Sunday, March 28, 2010

Fast path walking: taking a page from MPD

Uctui needs to maintain an internal listing of all of the music a user has so that it can upload this information to MusicBrainz and give you feedback on it; however, parsing large nested directories, like music directories, is a taxing operation. Especially since uctui needs to read the metadata from the beginning of each of these files.

It had become unacceptable for us to run this walk operation on each invocation of uctui. Following the lead of MPD (music player daemon), a program with a similar problem, we needed to serialize and output our internal state and load this at the beginning of each run. Enter pickle, python's serialization class.

This is was not the only issue. While we now can recover our state from our last run, what happens if the user added new files or updated others? Without proper strategy we are back where we started - reading the metadata from all the files in the music directory. To avoid this we have modified our internal state we keep on the music directory to be a dictionary of form:

path-->(mtime, mdata)

We use paths as keys (I know, inodes would probably be preferred, but for now we're not handling symlinks and I can't think of any other reason not to use paths) which allow us to do quick (this is a hash table) lookups to compare if we have seen this file before.

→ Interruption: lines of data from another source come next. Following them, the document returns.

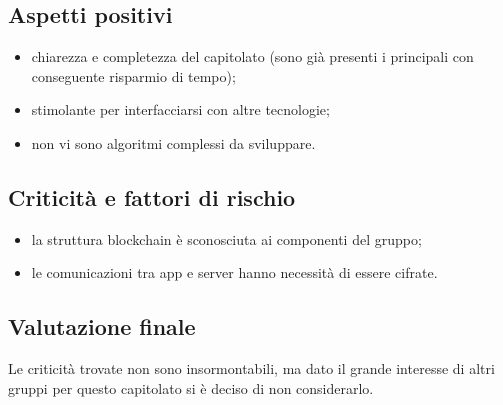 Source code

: \subsection{Aspetti positivi}
\begin{itemize}
\item chiarezza e completezza del capitolato (sono già presenti i  principali con conseguente risparmio di tempo);
\item stimolante per interfacciarsi con altre tecnologie; 
\item non vi sono algoritmi complessi da sviluppare.
\end{itemize}

\subsection{Criticità e fattori di rischio}
\begin{itemize}
\item la struttura blockchain è sconosciuta ai componenti del gruppo;
\item le comunicazioni tra app e server hanno necessità di essere cifrate.
\end{itemize}

\subsection{Valutazione finale}
Le criticità trovate non sono insormontabili, ma dato il grande interesse di altri gruppi per questo capitolato si è deciso di non considerarlo.
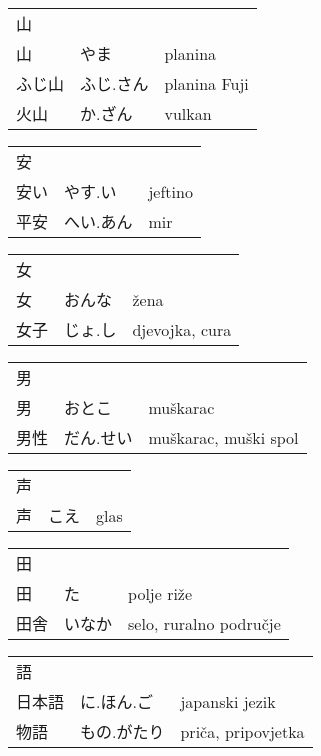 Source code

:

\newenvironment{dictentry}[1]{
	\begin{tabular}{p{2cm} p{3cm} p{10cm}}
		#1 &&\\
}{
	\end{tabular}
	\vspace{20pt}
}

\newcommand{\example}[3]{
	\hspace*{\fill}#1 & #2 & #3\\
}

\author{ロボット君}


\begin{dictentry}{山}
\example{山}{やま}{planina}
\example{ふじ山}{ふじ.さん}{planina Fuji}
\example{火山}{か.ざん}{vulkan}
\end{dictentry}

\begin{dictentry}{安}
\example{安い}{やす.い}{jeftino}
\example{平安}{へい.あん}{mir}
\end{dictentry}

\begin{dictentry}{女}
\example{女}{おんな}{žena}
\example{女子}{じょ.し}{djevojka, cura}
\end{dictentry}

\begin{dictentry}{男}
\example{男}{おとこ}{muškarac}
\example{男性}{だん.せい}{muškarac, muški spol}
\end{dictentry}

\begin{dictentry}{声}
\example{声}{こえ}{glas}
\end{dictentry}

\begin{dictentry}{田}
\example{田}{た}{polje riže}
\example{田舎}{いなか\footnotemark[1]}{selo, ruralno područje}
\end{dictentry}

\begin{dictentry}{語}
\example{日本語}{に.ほん.ご}{japanski jezik}
\example{物語}{もの.がたり}{priča, pripovjetka}
\end{dictentry}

If we have seen it before it would still be too costly to blindly read the metadata, so taking a page from MPD, we compare the mtime with the one we have stored in the tuple in our dictionary and if they differ than we have no choice but to read the metadata as this implies the file has been modified.

By using this strategy, we have achieved update times that compare favorably to MPD - initial scans have to parse every file in the tree, additional scans quickly scan the tree for changes and parse only changed/new files.